BRIEF - Please return every line in the entries below with the word "tokens" in it.

Records drawn from a dataset
────────────────────────────────────────
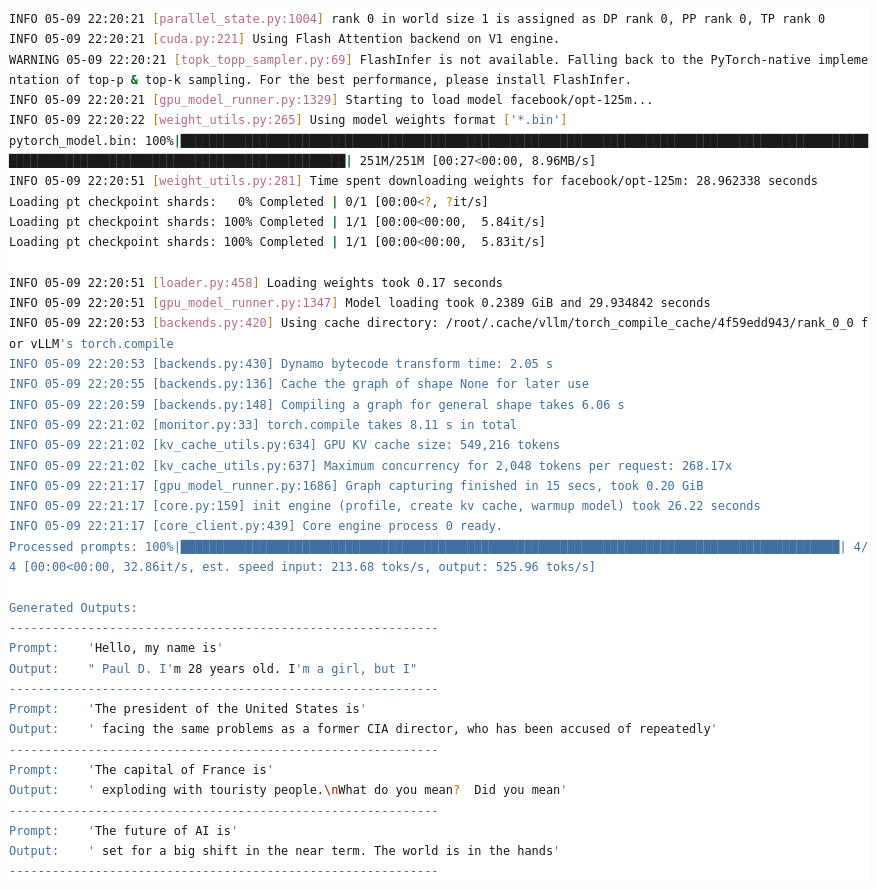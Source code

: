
 ```bash
INFO 05-09 22:20:21 [parallel_state.py:1004] rank 0 in world size 1 is assigned as DP rank 0, PP rank 0, TP rank 0
INFO 05-09 22:20:21 [cuda.py:221] Using Flash Attention backend on V1 engine.
WARNING 05-09 22:20:21 [topk_topp_sampler.py:69] FlashInfer is not available. Falling back to the PyTorch-native implementation of top-p & top-k sampling. For the best performance, please install FlashInfer.
INFO 05-09 22:20:21 [gpu_model_runner.py:1329] Starting to load model facebook/opt-125m...
INFO 05-09 22:20:22 [weight_utils.py:265] Using model weights format ['*.bin']
pytorch_model.bin: 100%|███████████████████████████████████████████████████████████████████████████████████████████████████████████████████████████████████████████████| 251M/251M [00:27<00:00, 8.96MB/s]
INFO 05-09 22:20:51 [weight_utils.py:281] Time spent downloading weights for facebook/opt-125m: 28.962338 seconds
Loading pt checkpoint shards:   0% Completed | 0/1 [00:00<?, ?it/s]
Loading pt checkpoint shards: 100% Completed | 1/1 [00:00<00:00,  5.84it/s]
Loading pt checkpoint shards: 100% Completed | 1/1 [00:00<00:00,  5.83it/s]

INFO 05-09 22:20:51 [loader.py:458] Loading weights took 0.17 seconds
INFO 05-09 22:20:51 [gpu_model_runner.py:1347] Model loading took 0.2389 GiB and 29.934842 seconds
INFO 05-09 22:20:53 [backends.py:420] Using cache directory: /root/.cache/vllm/torch_compile_cache/4f59edd943/rank_0_0 for vLLM's torch.compile
INFO 05-09 22:20:53 [backends.py:430] Dynamo bytecode transform time: 2.05 s
INFO 05-09 22:20:55 [backends.py:136] Cache the graph of shape None for later use
INFO 05-09 22:20:59 [backends.py:148] Compiling a graph for general shape takes 6.06 s
INFO 05-09 22:21:02 [monitor.py:33] torch.compile takes 8.11 s in total
INFO 05-09 22:21:02 [kv_cache_utils.py:634] GPU KV cache size: 549,216 tokens
INFO 05-09 22:21:02 [kv_cache_utils.py:637] Maximum concurrency for 2,048 tokens per request: 268.17x
INFO 05-09 22:21:17 [gpu_model_runner.py:1686] Graph capturing finished in 15 secs, took 0.20 GiB
INFO 05-09 22:21:17 [core.py:159] init engine (profile, create kv cache, warmup model) took 26.22 seconds
INFO 05-09 22:21:17 [core_client.py:439] Core engine process 0 ready.
Processed prompts: 100%|████████████████████████████████████████████████████████████████████████████████████████████| 4/4 [00:00<00:00, 32.86it/s, est. speed input: 213.68 toks/s, output: 525.96 toks/s]

Generated Outputs:
------------------------------------------------------------
Prompt:    'Hello, my name is'
Output:    " Paul D. I'm 28 years old. I'm a girl, but I"
------------------------------------------------------------
Prompt:    'The president of the United States is'
Output:    ' facing the same problems as a former CIA director, who has been accused of repeatedly'
------------------------------------------------------------
Prompt:    'The capital of France is'
Output:    ' exploding with touristy people.\nWhat do you mean?  Did you mean'
------------------------------------------------------------
Prompt:    'The future of AI is'
Output:    ' set for a big shift in the near term. The world is in the hands'
------------------------------------------------------------
```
────────────────────────────────────────
SOLUTION FOR THIS PROBLEM -
INFO 05-09 22:21:02 [kv_cache_utils.py:634] GPU KV cache size: 549,216 tokens
INFO 05-09 22:21:02 [kv_cache_utils.py:637] Maximum concurrency for 2,048 tokens per request: 268.17x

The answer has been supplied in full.